I agree, it is very complicated, I always have trouble getting understanding what is going on when I use take and indexing. More documentation may help.
- I'd like to write C/C++ code that would work on multiple array
types. This seems a natural use of C++ templates, but that doesn't seem to be "how it's done". I hate to think how the internal code is managing this without being a horrible sphaghetti of code repeated for each array type.
This is a good point. If you look at examples for implementing something in C, you always see that the code only handles a single data type, usually converting all input to double type. That is not always a good way to write an extension if you want it to be of generic use (e.g. the FFT module does not handle 32 bits floating point well, which is a problem for big arrays). Some support in writing functions that handle multiple data types would be good.
The nd_image package is the closest I've come to finding source code that makes any sense to me in this areay. But it uses so many custom-defined specialized functions that I figured it was just too much work to figure out w/out a manual (and risky to rely on these functions since they are internal to the package).
The internal nd_image C functions are indeed not exported and should not be used to implement extensions. That is going to stay that way since I do not plan to document these, and in any case, exposing such functions is not the purpose of the module.
On the other hand, some of the techniques use may be generally useful. I could try to factor some of the functions and macros out and write something up on the use of these to write extensions that handle multiple data types.
So I gave up and just support the one data type I really need now. Very disappointing.
Yes, it should be easier to do this, I agree. Using C macros as a 'poor man' templating system is in fact not too complicated (although pretty ugly).
Another approach that I have tried to use in nd_image is to provide generic functions that take a python or a C function to implement functionality. For instance to implement an arbitrary filter function in nd_image you only need to implement a function that calculates the filter at one point. You then call a generic filter function that does the heavy lifting of dealing with multiple array types, iterating over the array, dealing with borders and such, applying the function at each array element. The filter function can be in python, but can also be a C function, communicated by a CObject.
Maybe some of these type functions could be provided with the numarray package. This could simplify writing extensions a lot. Would there be interest for a package of such functions? If there is I could think about it a bit more, and propose (and implement) something in the form of an extension.
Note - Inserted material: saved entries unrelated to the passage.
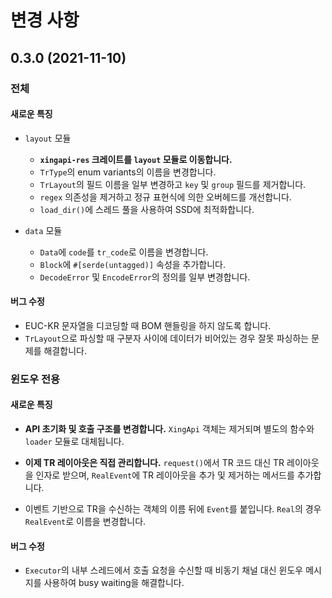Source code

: # 변경 사항

## 0.3.0 (2021-11-10)

### 전체

#### 새로운 특징

- `layout` 모듈

  - **`xingapi-res` 크레이트를 `layout` 모듈로 이동합니다.**
  - `TrType`의 enum variants의 이름을 변경합니다.
  - `TrLayout`의 필드 이름을 일부 변경하고 `key` 및 `group` 필드를 제거합니다.
  - `regex` 의존성을 제거하고 정규 표현식에 의한 오버헤드를 개선합니다.
  - `load_dir()`에 스레드 풀을 사용하여 SSD에 최적화합니다.

- `data` 모듈

  - `Data`에 `code`를 `tr_code`로 이름을 변경합니다.
  - `Block`에 `#[serde(untagged)]` 속성을 추가합니다.
  - `DecodeError` 및 `EncodeError`의 정의를 일부 변경합니다.

#### 버그 수정

- EUC-KR 문자열을 디코딩할 때 BOM 핸들링을 하지 않도록 합니다.
- `TrLayout`으로 파싱할 때 구분자 사이에 데이터가 비어있는 경우 잘못 파싱하는
  문제를 해결합니다.

### 윈도우 전용

#### 새로운 특징

- **API 초기화 및 호출 구조를 변경합니다.** `XingApi` 객체는 제거되며 별도의
  함수와 `loader` 모듈로 대체됩니다.

- **이제 TR 레이아웃은 직접 관리합니다.** `request()`에서 TR 코드 대신 TR
  레이아웃을 인자로 받으며, `RealEvent`에 TR 레이아웃을 추가 및 제거하는
  메서드를 추가합니다.

- 이벤트 기반으로 TR을 수신하는 객체의 이름 뒤에 `Event`를 붙입니다. `Real`의
  경우 `RealEvent`로 이름을 변경합니다.

#### 버그 수정

- `Executor`의 내부 스레드에서 호출 요청을 수신할 때 비동기 채널 대신 윈도우
  메시지를 사용하여 busy waiting을 해결합니다.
- Important functions are sometimes buried in a non-obvious (to me)
For example: try to find that location at which an array has a minimum value (if there's more than one such point, pick any). You'd think it'd be a standard numarray function, wouldn't you? After all, you can ask for the minimum value. Now try to find it.
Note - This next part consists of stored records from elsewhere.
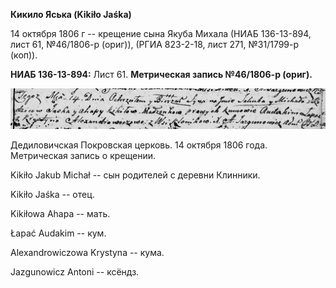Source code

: **Кикило Яська (Kikiło Jaśka)**

14 октября 1806 г -- крещение сына Якуба Михала (НИАБ 136-13-894, лист
61, №46/1806-р (ориг)), (РГИА 823-2-18, лист 271, №31/1799-р (коп)).

**НИАБ 136-13-894:** Лист 61. **Метрическая запись №46/1806-р (ориг).**

![](./media/b9be1ddc20dec9cc81c4aca75bdec78b8850cbeb.png)

Дедиловичская Покровская церковь. 14 октября 1806 года. Метрическая
запись о крещении.

Kikiło Jakub Michał -- сын родителей с деревни Клинники.

Kikiło Jaśka -- отец.

Kikiłowa Ahapa -- мать.

Łapać Audakim -- кум.

Alexandrowiczowa Krystyna -- кума.

Jazgunowicz Antoni -- ксёндз.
Agreed, this bothered me too.
Well, I started out by trying to figure out how to get argmin to do the job. Horrible.
Fortunately I finally found minimum_position buried in nd_image.
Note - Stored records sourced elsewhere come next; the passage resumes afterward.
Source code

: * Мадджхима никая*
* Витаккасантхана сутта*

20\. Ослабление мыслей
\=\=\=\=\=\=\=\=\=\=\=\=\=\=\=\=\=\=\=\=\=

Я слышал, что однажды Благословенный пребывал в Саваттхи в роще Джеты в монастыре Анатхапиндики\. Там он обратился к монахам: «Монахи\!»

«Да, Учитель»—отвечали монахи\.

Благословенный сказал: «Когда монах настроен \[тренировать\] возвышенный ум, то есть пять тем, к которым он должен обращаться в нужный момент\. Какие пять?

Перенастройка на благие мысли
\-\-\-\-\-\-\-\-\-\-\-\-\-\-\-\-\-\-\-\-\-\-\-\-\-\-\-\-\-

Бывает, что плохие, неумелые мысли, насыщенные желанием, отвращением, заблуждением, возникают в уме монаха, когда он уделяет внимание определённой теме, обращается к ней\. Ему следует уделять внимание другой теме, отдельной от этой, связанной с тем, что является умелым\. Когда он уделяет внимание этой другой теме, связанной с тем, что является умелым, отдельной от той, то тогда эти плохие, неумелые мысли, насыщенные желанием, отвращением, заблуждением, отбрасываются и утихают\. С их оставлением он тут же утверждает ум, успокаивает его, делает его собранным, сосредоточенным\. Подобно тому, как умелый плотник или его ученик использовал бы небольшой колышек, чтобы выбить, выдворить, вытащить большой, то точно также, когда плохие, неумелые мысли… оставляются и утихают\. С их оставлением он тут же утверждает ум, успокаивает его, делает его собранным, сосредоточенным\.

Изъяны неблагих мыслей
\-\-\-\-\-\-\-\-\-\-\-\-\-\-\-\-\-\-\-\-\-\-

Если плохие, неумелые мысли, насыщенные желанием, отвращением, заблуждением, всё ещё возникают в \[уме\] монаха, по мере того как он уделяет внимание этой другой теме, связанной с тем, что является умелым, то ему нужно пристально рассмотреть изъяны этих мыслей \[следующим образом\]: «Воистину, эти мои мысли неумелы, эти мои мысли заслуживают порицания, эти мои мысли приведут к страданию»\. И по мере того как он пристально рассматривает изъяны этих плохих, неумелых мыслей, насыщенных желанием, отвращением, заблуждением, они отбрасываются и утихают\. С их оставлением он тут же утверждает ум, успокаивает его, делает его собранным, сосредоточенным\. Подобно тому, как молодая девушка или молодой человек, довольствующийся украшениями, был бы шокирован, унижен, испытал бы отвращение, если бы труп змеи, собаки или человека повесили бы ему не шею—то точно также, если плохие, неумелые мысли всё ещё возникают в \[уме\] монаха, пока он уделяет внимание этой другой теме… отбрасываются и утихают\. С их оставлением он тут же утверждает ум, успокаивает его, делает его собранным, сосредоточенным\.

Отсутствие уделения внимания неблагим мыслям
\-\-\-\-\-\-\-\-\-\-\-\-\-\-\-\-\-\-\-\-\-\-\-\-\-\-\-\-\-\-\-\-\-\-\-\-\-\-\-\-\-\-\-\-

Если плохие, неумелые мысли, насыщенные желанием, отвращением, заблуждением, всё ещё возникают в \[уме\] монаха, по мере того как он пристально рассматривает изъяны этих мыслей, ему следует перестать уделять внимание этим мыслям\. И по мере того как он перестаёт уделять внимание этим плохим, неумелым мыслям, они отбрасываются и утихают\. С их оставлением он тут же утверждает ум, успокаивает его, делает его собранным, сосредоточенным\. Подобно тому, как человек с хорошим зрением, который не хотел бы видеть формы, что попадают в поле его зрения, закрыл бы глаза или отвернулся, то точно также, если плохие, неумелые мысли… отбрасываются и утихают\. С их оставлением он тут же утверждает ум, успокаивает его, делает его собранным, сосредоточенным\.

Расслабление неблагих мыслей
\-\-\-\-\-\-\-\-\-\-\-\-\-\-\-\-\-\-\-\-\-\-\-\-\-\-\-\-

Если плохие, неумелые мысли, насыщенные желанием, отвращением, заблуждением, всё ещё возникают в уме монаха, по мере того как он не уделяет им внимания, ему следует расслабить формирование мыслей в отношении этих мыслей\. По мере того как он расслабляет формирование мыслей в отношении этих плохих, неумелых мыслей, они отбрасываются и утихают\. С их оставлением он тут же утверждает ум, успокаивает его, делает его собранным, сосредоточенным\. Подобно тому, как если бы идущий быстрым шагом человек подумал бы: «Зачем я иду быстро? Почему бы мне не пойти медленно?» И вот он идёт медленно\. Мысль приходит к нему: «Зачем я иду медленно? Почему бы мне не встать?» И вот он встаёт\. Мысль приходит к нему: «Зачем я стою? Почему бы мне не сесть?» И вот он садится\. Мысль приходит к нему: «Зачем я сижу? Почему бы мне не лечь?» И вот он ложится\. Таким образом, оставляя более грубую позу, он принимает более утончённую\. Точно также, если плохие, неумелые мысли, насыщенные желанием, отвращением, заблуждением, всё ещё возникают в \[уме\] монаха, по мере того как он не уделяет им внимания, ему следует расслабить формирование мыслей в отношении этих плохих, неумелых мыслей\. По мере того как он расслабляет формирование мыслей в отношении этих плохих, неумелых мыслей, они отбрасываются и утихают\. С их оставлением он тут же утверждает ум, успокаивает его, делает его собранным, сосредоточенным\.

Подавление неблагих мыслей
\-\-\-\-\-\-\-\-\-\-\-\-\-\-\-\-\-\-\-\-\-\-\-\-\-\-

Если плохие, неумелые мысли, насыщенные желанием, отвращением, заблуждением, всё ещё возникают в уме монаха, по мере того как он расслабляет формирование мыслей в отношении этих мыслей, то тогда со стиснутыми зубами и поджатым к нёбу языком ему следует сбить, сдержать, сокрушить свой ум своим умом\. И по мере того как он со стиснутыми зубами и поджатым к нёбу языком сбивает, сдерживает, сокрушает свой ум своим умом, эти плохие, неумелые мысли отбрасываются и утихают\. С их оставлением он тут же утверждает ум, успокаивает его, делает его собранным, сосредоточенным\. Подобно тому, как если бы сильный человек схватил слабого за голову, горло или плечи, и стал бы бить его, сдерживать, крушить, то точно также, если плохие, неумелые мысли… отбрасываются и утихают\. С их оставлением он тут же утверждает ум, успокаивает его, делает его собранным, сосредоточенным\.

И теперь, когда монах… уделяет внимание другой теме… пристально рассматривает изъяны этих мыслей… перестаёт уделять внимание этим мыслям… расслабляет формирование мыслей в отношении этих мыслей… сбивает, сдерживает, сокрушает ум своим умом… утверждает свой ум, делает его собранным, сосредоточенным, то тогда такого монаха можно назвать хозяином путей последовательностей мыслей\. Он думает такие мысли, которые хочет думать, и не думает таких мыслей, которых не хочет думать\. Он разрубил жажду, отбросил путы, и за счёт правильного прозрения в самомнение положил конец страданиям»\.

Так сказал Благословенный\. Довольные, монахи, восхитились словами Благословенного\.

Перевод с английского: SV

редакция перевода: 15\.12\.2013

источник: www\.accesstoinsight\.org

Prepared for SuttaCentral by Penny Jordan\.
It is there because numarray did not provide it... But it is also there because it offers much functionality that would not be appropriate for the main package. It is part of the object measurement functions. A simpler, possibly more efficient routine should maybe be part of the main package.
- Masked arrays are not integrated. Thus a lot of important filtering
and stuff simply cannot be done on masked data without writing custom extensions. For instance I'd like to do a median-filter that ignores masked data (taking the median of non-masked data only).
I agree very much! To be honest, I do not like the ma package much. I don't like the idea of having to use a separate package with a different array type that duplicates the functionality in the main package. I think it would be much better if all functions (where it makes sense) in numarray would accept an optional mask argument. To me it makes more sense to provide the mask with the operation, not as part of the array like in ma (a package like ma could still be layered on top.) I realize it would be a lot of work to make all numarray functions mask aware, but it is something to think about maybe.
- For 2-d images x and y are reversed. I know this isn't going to
change, but it is a headache every time I have to write new image processing code.
This is not really a problem I think, but you have to get used to it. If you treat the last dimension always as X and the first as Y, you have the same layout in memory as is usual in most image processing software. So X corresponds to axis=1 and Y to axis=0. Or use axis=-1 and axis=-2.